取り敢えず気を取り直して腕の治療をする…するまでもなく蟲が既に折れた骨の支えになろうとしてるのが分かる…あのクソジジイがいない以上こいつらの主人は僕という事になる
…主が何か言った訳でも無いのにこいつらは勝手に主の状況を判断して最良の状態に持って行こうとする…そう考えると少し可愛く思え…ないな、うん…さっさと魔術を発動し骨を強引にくっつける…蟲が身体を駆け巡り骨折以上の激痛が走る…僕はポケットから薬を出すと呷った…強めの鎮痛剤だけどあんまり効果は無さそうだ…無いよりマシだろうけど…
剣を掴む際、落としたトンファーを拾う。
「…何で追撃して来ない?」
監督役は一連の動作の間一度も動かなかった。
「何、次は何を見せてくれるのかと思ってね。」
……こいつは完全に僕を嘗めているらしい…だけど啖呵切った割に僕にこいつを倒す方法が無いのも事実…こいつに下手な魔術を使ってもそのふざけた身体能力で対応して来るだろう…現に強化を使ってる僕のスピードに追従して来る位だし…
「あんたは何のためにこの戦争に参加する?」
……別にこいつに興味がある訳じゃない…正直聞くまでもなく分かる…僕にこいつは理解出来ない。
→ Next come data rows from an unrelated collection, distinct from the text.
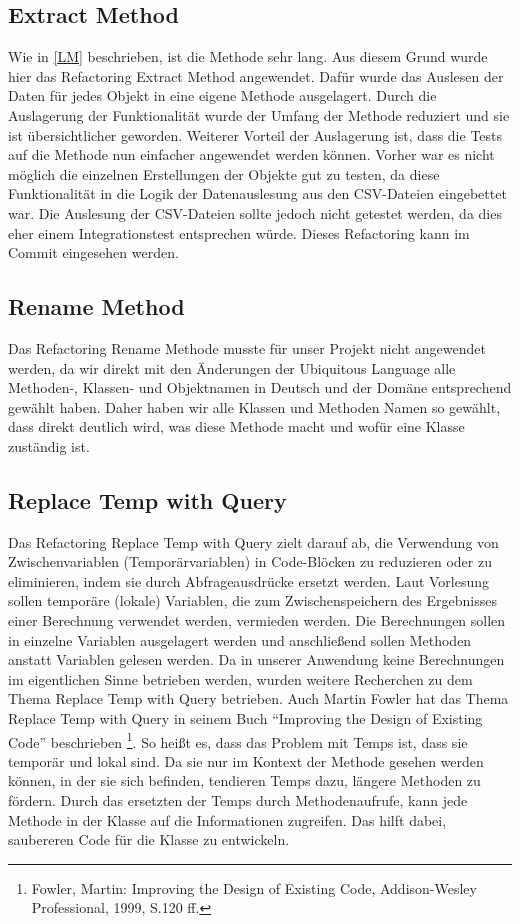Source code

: \subsection{Extract Method}
Wie in \autoref{LM} beschrieben, ist die Methode  sehr lang. Aus diesem Grund wurde hier das Refactoring Extract Method angewendet. Dafür wurde das Auslesen der Daten für jedes Objekt in eine eigene Methode ausgelagert.
Durch die Auslagerung der Funktionalität wurde der Umfang der Methode reduziert und sie ist übersichtlicher geworden. 
Weiterer Vorteil der Auslagerung ist, dass die Tests auf die Methode nun einfacher angewendet werden können. Vorher war es nicht möglich die einzelnen Erstellungen der Objekte gut zu testen, da diese Funktionalität in die Logik der Datenauslesung aus den CSV-Dateien eingebettet war. Die Auslesung der CSV-Dateien sollte jedoch nicht getestet werden, da dies eher einem Integrationstest entsprechen würde.
Dieses Refactoring kann im Commit \href{https://github.com/MichaelaHaag/RezeptApp/commit/d3ace6a38e46831cee35d0b270c41c4fd5783162}{} eingesehen werden.

\subsection{Rename Method}
Das Refactoring Rename Methode musste für unser Projekt nicht angewendet werden, da wir direkt mit den Änderungen der Ubiquitous Language alle Methoden-, Klassen- und Objektnamen in Deutsch und der Domäne entsprechend gewählt haben. Daher haben wir alle Klassen und Methoden Namen so gewählt, dass direkt deutlich wird, was diese Methode macht und wofür eine Klasse zuständig ist.

\subsection{Replace Temp with Query}
Das Refactoring Replace Temp with Query zielt darauf ab, die Verwendung von Zwischenvariablen (Temporärvariablen) in Code-Blöcken zu reduzieren oder zu eliminieren, indem sie durch Abfrageausdrücke ersetzt werden. 
Laut Vorlesung sollen temporäre (lokale) Variablen, die zum Zwischenspeichern des Ergebnisses einer Berechnung verwendet werden, vermieden werden. Die Berechnungen sollen in einzelne Variablen ausgelagert werden und anschließend sollen Methoden anstatt Variablen gelesen werden. 
Da in unserer Anwendung keine Berechnungen im eigentlichen Sinne betrieben werden, wurden weitere Recherchen zu dem Thema Replace Temp with Query betrieben. Auch Martin Fowler hat das Thema Replace Temp with Query in seinem Buch \enquote{Improving the Design of Existing Code} beschrieben \footnote[1]{Fowler, Martin: Improving the Design of Existing Code, Addison-Wesley Professional, 1999, S.120 ff.}. So heißt es, dass das Problem mit Temps ist, dass sie temporär und lokal sind. Da sie nur im Kontext der Methode gesehen werden können, in der sie sich befinden, tendieren Temps dazu, längere Methoden zu fördern. Durch das ersetzten der Temps durch Methodenaufrufe, kann jede Methode in der Klasse auf die Informationen zugreifen. Das hilft dabei, saubereren Code für die Klasse zu entwickeln.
「大聖杯の中にあるのはこの世全ての悪。だが産まれてくるのなら祝福はすべきだろう?これでも聖職者なのでね。」
「…普通の聖職者は悪性を肯定しないと思うけどね…」
「この世全ての悪とは名に過ぎん…そうであったから名付けられたのではなく、そうであれと願いをかけられただけの事。」
「でも悪は悪だろ?そんなの外に出たらこの街も世界も何も残らないよ。」
……僕の言ってることは一般論以下だろう…大体、僕は今更死ぬのを恐れてないし、桜が生きれる世界なら他の誰が苦しんでもあまり関係無い。
「かもしれんな…」
…とまぁ言葉だけを聞くならそれについて思う所がある…って事なんだろうけど、ね…
「あー…あんたやっぱり聖職者としてここにいるんじゃないね…あんた見たいだけなんだろ?世界が壊れる所を?人が苦しむ所を?」
身近に人の苦しみを肴にするクズがいたからか不思議とこいつの本性が僕には見えた。……こいつは別に悪党って訳じゃない…単に人の苦しみ、悲しみとか、後は憎しみ?そういった負の感情こそがこいつにとっては生きる糧ってだけだ…マゾって訳じゃないだろうけど罵詈雑言をぶつけてもこいつは悦ぶだろう…要するに単なる変態だ。…そりゃあ衛宮に執着するよな、こいつらは良く似てる…最も衛宮はそれしか無いってだけだけど。
「私の歪みを理解してくれたのは君で二人目、いや、三人目かな?」
「…理解なんてしてないよ。別に納得だってしてない。」
改めて僕はトンファーを構える。